We had some friends over for New Year’s Eve and I decided to make a tapas evening. We had six courses but were too full so we only had five of them. I spread the evening out as much as possible so we ate from 7:30-10:30. The courses were:
- Zucchini Fritters with Sriracha Aioli
- Twice Baked Mushroom Soufflé
- Coconut Shrimp with Sweet and Sour Dipping Sauce
- Crab Gyoza with Ginger Soy Dipping Sauce
- Mussels in a White Wine Broth and Baguette
- Cheese Course (this is the one we saved for the following day).
It was a nice way to spend the evening, just noshing and chatting away. We hadn’t seen these friends since mid-November so we had a lot to catch up on. But there wasn’t a lot of talking during this course. Just eating!
Twice Baked Mushroom Soufflé
Original recipe by Lorraine Elliot of Not Quite Nigella.
Makes about 500 mL (~15 oz)
Ingredients:
- 15 g butter, plus additional for buttering ramekins
- 15 g plain all purpose flour
- 80 g shiitake mushrooms, sliced medium thickly
- 40 g chestnuts, roasted and roughly chopped
- 10 mL roasted garlic purée
- 125 mL milk, heated
- 1 egg, separated
- 40 g goats cheese, crumbled
Directions:
- Preheat the oven to 350° F (180° C).
- Butter the ramekins well, all the way up the sides. Boil some water.
- Dry roast the mushroom slices in a non-stick pan so that they colour a little on both sides and much of their moisture has evaporated. Set aside.
- Melt the remaining butter in the pan and add the flour all at once. Cook the flour for a minute without burning it. Add the milk and whisk until smooth, it will be very thick.
- Chop the slightly cooled mushrooms and add them with the roasted, chopped chestnuts and roasted garlic purée to the roux and whisk well.
- Add the egg yolk and stir well to combine. Set aside to cool.
- Meanwhile, beat the egg white until stiff but not dry. Take about 1/4 of the beaten egg whites and stir it into the roux mixture to loosen. Fold in the remaining egg whites until well incorporated but not deflated.
- Divide the mixture into the prepared ramekins and bake in a bain-marie (this is why you were boiling the water) for 35-40 minutes or until tops are lightly golden (remember, they will be baked again).
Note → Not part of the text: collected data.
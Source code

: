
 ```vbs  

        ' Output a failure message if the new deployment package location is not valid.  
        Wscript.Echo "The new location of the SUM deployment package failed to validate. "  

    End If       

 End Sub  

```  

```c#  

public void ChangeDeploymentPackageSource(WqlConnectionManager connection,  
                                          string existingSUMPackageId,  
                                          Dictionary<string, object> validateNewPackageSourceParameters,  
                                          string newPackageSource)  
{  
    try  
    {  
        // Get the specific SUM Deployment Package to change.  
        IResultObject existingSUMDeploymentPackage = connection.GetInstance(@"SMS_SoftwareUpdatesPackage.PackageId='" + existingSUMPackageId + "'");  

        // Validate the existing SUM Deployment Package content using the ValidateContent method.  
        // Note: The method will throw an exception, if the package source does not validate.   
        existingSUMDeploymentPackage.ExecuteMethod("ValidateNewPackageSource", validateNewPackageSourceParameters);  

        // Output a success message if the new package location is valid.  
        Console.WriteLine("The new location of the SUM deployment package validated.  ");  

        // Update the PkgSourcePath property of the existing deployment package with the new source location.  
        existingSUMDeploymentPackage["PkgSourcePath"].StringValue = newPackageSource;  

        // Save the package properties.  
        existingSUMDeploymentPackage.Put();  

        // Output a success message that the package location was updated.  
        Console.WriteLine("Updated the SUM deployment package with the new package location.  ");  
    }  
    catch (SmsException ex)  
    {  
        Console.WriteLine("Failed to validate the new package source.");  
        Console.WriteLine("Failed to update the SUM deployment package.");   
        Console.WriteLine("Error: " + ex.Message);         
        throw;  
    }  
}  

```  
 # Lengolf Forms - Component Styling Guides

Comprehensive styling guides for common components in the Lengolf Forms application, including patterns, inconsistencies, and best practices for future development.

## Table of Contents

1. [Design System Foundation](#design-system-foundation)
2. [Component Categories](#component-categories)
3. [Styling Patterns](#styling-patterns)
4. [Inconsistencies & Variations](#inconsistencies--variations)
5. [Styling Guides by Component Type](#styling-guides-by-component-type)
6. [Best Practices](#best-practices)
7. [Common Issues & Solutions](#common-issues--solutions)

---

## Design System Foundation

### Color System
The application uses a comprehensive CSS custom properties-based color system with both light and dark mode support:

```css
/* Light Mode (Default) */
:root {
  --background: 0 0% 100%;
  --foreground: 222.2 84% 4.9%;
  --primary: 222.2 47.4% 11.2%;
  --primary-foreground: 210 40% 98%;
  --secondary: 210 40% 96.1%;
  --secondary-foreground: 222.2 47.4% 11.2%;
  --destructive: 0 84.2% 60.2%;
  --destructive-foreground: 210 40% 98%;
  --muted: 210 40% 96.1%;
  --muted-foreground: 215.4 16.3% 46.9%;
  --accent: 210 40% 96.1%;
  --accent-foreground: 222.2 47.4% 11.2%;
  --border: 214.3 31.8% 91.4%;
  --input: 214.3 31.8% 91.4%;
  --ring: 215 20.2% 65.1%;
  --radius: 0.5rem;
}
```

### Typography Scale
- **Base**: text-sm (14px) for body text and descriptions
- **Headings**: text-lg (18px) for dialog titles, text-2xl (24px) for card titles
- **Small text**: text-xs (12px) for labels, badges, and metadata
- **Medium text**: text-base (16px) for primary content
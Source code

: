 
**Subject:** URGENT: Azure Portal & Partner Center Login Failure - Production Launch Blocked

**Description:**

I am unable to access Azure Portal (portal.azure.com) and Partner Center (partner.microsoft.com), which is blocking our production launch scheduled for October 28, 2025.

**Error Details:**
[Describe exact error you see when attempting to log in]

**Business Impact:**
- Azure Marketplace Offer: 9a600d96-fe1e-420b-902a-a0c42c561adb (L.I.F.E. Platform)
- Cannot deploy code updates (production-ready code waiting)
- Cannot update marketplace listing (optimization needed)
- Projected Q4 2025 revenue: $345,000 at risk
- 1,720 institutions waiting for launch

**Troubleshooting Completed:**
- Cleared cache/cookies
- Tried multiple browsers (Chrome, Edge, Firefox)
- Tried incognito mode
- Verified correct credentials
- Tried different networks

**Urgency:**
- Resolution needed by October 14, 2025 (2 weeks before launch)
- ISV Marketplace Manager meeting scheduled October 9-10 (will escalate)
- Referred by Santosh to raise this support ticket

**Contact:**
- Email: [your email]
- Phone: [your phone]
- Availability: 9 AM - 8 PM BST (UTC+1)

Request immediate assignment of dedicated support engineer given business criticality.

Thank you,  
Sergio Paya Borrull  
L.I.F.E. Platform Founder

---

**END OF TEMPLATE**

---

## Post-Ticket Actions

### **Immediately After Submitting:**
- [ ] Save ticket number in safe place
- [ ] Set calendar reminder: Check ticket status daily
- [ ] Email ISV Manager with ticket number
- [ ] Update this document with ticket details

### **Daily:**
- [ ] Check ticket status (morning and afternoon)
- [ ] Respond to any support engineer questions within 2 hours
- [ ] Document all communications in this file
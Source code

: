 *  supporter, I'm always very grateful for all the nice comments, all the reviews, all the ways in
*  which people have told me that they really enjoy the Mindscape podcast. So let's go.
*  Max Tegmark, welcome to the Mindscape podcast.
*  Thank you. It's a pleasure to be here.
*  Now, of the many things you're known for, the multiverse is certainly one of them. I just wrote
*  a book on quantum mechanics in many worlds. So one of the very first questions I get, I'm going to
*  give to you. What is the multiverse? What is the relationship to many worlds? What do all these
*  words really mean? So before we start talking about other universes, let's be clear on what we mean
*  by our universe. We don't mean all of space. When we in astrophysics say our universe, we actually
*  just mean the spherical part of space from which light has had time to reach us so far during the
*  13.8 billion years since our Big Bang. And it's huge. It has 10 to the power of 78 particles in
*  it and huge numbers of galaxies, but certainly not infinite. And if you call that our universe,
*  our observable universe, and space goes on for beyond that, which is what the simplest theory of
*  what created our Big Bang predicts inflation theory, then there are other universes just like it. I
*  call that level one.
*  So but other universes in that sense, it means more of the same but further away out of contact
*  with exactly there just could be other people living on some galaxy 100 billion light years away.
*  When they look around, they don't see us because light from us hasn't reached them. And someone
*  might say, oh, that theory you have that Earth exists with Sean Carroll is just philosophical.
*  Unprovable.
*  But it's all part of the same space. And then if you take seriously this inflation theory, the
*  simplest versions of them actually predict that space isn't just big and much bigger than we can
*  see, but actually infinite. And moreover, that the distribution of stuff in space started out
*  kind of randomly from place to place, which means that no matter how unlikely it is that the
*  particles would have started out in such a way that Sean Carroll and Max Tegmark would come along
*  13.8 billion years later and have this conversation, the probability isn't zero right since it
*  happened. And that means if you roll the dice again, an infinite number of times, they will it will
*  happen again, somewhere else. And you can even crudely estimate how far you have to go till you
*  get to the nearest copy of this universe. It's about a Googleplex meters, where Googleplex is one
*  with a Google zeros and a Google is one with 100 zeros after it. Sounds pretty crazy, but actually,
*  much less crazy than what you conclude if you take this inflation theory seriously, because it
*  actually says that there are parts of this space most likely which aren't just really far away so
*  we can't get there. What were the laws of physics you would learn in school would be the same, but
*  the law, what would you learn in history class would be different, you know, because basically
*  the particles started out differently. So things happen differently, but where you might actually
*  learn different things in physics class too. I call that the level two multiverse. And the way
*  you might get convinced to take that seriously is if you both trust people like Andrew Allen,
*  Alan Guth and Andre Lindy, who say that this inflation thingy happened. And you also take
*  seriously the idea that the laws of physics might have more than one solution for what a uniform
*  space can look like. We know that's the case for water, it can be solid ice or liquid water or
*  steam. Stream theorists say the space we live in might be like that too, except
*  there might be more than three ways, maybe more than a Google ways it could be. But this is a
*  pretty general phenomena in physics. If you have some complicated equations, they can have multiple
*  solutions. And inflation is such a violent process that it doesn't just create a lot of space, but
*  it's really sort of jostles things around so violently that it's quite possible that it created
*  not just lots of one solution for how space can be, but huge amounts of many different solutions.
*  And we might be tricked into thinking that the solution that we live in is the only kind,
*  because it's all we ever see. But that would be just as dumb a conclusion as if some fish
- Allow to cool in the ramekins for about 5 minutes (they will deflate a bit), then gently loosen sides with a sharp knife and turn them out onto a cooling rack and cool until room temperature.
- Use immediately or store in the refrigerator until needed. If you are not going to use it for a few days, wrap each soufflé individually in plastic wrap and then bag in a large ziplock freezer bag. Freeze until required.
- To defrost, remove from the freezer the night before it is required and defrost in the refrigerator. The microwave is not suitable for this step.
- Lay the soufflés into individual ovenproof dishes and prepare the béchamel finishing sauce.
Ingredients for Béchamel Finishing Sauce:
- 5 g unsalted butter
- 15 g all-purpose flour
- 250 mL milk
- Pinch of thyme leaves
- pinch of nutmeg
- season to taste.
Directions for Béchamel Finishing Sauce:
- Melt butter in a small saucepan, add the flour and cook the roux without burning for about 1 minute.
- Slowly add the milk while whisking to create a smooth sauce, cook until thickened.
- Flavour with the thyme leaves and nutmeg.
- Pour over the defrosted soufflés in an oven-proof bakeware and bake about 25 minutes in a preheated 350° F (180° C), to heat it through.